Multichoice (written) Test for you

1. Clinton saved Kosovars

2. Clinton saved Serbs

3. Clinton prevented Greece and Turkey to go to war over Siberia

4. Thaci would chose Sorento over Istambul

5. Milosevic is a lot smarter than Albright

6. Albright is a lot smarter than Al Gore

7. Al Gore is a lot smarter than Bill Clinton

Albright Warns Ethnic Albanians

Wednesday, 15 March 2000
W A S H I N G T O N (AP)

IN A stark reversal, the Clinton administration has sternly warned ethnic
Albanian leaders in Kosovo that U.S. and other NATO peacekeepers are
determined to defend the border against crossover attacks on police in
Serbia.

Kosovar Albanians "are in danger of losing our support" if provocations
continue, Secretary of State Madeleine Albright told a Congressional panel
on Wednesday.

But she said extremists were persecuting Serbs while "the large majority of
Kosovar Albanians are trying to put their life together."

Albright sent her spokesman, James P. Rubin, to Kosovo this week to
deliver the warning directly in meetings with Ibrahim Rugova, the president
of Kosovo's largest political party; Hashim Thaci, the former political
leader of Kosovo's rebels; and others.

"Although we are concerned about this, we do not believe we are drifting
toward a conflict with Kosovar Albanian insurgents," Rubin said
Wednesday as he returned. "And we are working to limit the influence of
extremists."

Meanwhile, a senior U.S. official told The Associated Press that U.S.
forces raided five sites in eastern Kosovo and recovered weapons held
there by Albanians.

"I believe they understand the seriousness of the situation and that we are
coming at them as a friend," Rubin said. "I hope they will do more to
prevent these things from happening."

Some 200 ethnic Albanian guerrillas are believed to be poised to cross the
border into Serbia to bolster the guerrillas in attacks on Serbian police.

More than a year ago, similar attacks on police and other Serbs in Kosovo
prompted Yugoslav President Slobodan Milosevic to drive hundreds of
thousands of Albanians from the province.

This, in turn, triggered a NATO bombardment of the Serbs, expelling the
Serbian troops and special police.

In the end, ethnic Albanians took control of Kosovo from Yugoslavia.

While the current forays against Serbs in the Presevo Valley is on a smaller
scale than the earlier Albanian provocation in Kosovo, the violence worries
the Clinton administration.

"We are determined to police the border and not allow this kind of
cross-border activity," Rubin said.

The Kosovo Liberation Army, which spearheaded the rebellion against
Belgrade, "doesn't want a confrontation" with the peacekeeping troops,
Rubin said. "They are very careful of this."

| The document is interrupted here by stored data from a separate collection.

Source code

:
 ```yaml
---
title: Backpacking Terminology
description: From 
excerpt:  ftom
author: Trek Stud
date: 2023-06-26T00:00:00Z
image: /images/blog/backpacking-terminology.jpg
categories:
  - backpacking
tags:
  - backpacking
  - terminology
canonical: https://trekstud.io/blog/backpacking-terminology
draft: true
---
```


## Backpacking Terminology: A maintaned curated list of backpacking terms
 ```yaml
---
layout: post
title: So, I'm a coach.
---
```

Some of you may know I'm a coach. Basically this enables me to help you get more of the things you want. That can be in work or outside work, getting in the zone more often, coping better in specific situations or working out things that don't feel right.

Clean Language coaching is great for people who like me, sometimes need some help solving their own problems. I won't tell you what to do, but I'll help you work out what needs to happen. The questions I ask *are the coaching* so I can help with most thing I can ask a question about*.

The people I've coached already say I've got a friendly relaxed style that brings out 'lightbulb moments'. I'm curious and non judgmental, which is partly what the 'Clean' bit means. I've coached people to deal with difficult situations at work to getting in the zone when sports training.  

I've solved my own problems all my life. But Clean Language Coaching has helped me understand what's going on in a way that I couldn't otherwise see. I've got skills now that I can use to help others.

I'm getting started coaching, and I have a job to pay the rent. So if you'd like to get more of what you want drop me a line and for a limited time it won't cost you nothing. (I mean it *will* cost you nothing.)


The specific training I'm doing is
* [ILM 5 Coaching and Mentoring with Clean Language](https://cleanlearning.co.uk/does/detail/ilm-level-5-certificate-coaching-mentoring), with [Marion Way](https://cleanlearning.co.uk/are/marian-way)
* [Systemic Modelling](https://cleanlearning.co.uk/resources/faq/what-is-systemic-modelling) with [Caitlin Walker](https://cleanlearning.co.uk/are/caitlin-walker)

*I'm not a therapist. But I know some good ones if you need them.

The United States and its allies intervened against Milosevic's troops as
part of a bargain with the ethnic Albanians, Rubin said: "We made a
commitment: If they demilitarized and chose peace we would use force"
against the Serbs.

The Albanians have turned in their heavy weapons, but "there are more
weapons out there that we are still looking for," Rubin said.

The three-day mission to Kosovo was Rubin's second unusual assignment
for a spokesman. Last June, he met with Thachi in Macedonia, Kosovo
and Albania and helped work out an agreement in which the ethnic
Albanians drew back from their demand for a postwar army.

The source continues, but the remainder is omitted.